- Opening Delimiter -
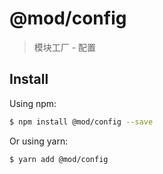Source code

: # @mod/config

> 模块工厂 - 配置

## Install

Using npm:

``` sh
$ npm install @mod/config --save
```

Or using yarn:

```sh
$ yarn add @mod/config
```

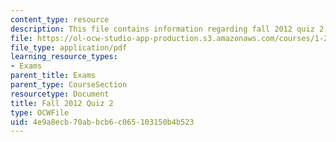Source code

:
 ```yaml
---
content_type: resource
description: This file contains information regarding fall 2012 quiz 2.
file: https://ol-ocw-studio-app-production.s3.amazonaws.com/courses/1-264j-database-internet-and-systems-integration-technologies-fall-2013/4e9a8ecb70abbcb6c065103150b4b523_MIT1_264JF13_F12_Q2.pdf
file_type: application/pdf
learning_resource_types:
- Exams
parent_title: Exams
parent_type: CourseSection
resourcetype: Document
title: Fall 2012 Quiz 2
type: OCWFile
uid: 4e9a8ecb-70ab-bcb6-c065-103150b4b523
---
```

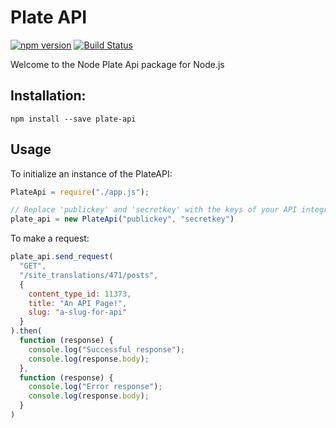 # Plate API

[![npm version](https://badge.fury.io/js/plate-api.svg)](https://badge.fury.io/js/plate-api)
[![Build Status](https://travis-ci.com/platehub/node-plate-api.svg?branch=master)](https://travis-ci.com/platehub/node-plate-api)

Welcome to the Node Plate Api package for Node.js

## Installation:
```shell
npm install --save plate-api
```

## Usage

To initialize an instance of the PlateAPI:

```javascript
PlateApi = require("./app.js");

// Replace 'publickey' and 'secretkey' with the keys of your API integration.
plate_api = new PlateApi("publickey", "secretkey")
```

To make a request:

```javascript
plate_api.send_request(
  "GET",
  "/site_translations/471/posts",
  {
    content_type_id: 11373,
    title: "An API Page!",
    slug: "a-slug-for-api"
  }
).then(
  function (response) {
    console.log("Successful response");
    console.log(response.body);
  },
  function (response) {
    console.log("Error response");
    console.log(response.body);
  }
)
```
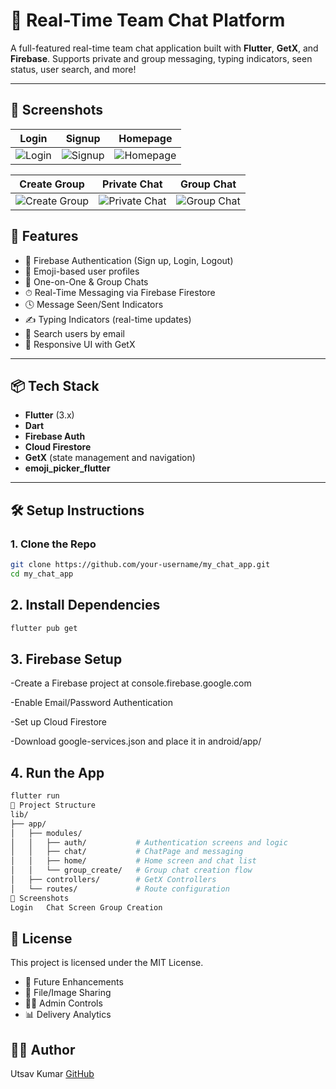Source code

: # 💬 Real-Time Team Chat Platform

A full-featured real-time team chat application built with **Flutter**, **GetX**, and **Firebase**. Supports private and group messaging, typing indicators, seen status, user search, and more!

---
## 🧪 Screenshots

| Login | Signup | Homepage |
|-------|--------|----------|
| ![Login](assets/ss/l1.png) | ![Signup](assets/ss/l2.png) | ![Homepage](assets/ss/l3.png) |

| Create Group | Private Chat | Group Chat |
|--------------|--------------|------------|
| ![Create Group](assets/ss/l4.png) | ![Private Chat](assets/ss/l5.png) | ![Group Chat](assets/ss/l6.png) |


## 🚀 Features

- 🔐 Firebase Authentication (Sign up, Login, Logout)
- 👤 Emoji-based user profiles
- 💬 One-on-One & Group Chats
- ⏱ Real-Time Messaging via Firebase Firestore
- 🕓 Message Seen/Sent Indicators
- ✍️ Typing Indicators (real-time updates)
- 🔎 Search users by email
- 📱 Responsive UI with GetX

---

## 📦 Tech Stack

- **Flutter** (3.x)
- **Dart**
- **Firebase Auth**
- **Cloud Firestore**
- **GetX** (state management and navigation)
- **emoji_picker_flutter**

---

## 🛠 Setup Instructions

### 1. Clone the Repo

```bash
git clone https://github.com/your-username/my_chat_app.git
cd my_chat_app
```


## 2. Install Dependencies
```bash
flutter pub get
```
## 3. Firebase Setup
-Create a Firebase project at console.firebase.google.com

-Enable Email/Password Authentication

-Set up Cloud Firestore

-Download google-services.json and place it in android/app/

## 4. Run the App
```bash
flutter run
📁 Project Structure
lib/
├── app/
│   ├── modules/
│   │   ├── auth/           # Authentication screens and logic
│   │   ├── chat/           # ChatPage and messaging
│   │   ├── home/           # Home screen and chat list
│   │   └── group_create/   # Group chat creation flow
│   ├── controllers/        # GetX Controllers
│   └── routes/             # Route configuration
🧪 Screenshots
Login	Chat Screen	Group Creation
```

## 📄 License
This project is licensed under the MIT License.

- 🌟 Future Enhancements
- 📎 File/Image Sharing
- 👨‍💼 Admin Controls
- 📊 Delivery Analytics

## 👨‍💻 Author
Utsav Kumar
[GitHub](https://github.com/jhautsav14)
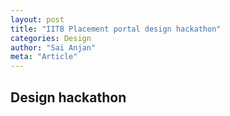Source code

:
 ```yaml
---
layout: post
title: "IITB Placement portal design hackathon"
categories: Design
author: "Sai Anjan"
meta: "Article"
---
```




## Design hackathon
- Closing Delimiter -
**Exercise instructions**
In the records above, how many lines contain the word "with"? State only the number.

**Result for this exercise**
3